- [WHAT IS EXPECTED]: Please copy out every line of the listing below in which the word "available" appears.

- [DATASET EXTRACT]:
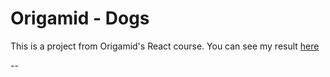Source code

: # Origamid - Dogs

This is a project from Origamid's React course.
You can see my result <a href="https://thayekovic-origamid-dogs.netlify.app/"  target="_blank"> here</a>


--
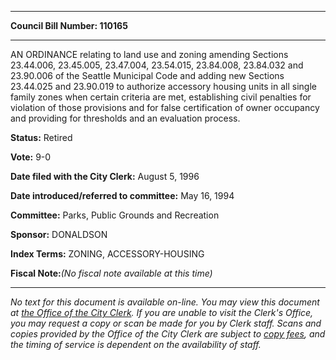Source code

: 

********

**Council Bill Number: 110165**
********

 AN ORDINANCE relating to land use and zoning amending Sections 23.44.006, 23.45.005, 23.47.004, 23.54.015, 23.84.008, 23.84.032 and 23.90.006 of the Seattle Municipal Code and adding new Sections 23.44.025 and 23.90.019 to authorize accessory housing units in all single family zones when certain criteria are met, establishing civil penalties for violation of those provisions and for false certification of owner occupancy and providing for thresholds and an evaluation process.

**Status:** Retired
   
**Vote:** 9-0
   
**Date filed with the City Clerk:** August 5, 1996
   
   
**Date introduced/referred to committee:** May 16, 1994
   
**Committee:** Parks, Public Grounds and Recreation
   
**Sponsor:** DONALDSON
   
   
**Index Terms:** ZONING, ACCESSORY-HOUSING

**Fiscal Note:**_(No fiscal note available at this time)_
********

_No text for this document is available on-line. You may view this document at [the Office of the City Clerk](http://www.seattle.gov/leg/clerk/contactUs.htm). If you are unable to visit the Clerk's Office, you may request a copy or scan be made for you by Clerk staff. Scans and copies provided by the Office of the City Clerk are subject to [copy fees](http://clerk.seattle.gov/~public/clerkfees.htm), and the timing of service is dependent on the availability of staff._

- [TASK ANSWER]:
**Fiscal Note:**_(No fiscal note available at this time)_
_No text for this document is available on-line. You may view this document at [the Office of the City Clerk](http://www.seattle.gov/leg/clerk/contactUs.htm). If you are unable to visit the Clerk's Office, you may request a copy or scan be made for you by Clerk staff. Scans and copies provided by the Office of the City Clerk are subject to [copy fees](http://clerk.seattle.gov/~public/clerkfees.htm), and the timing of service is dependent on the availability of staff._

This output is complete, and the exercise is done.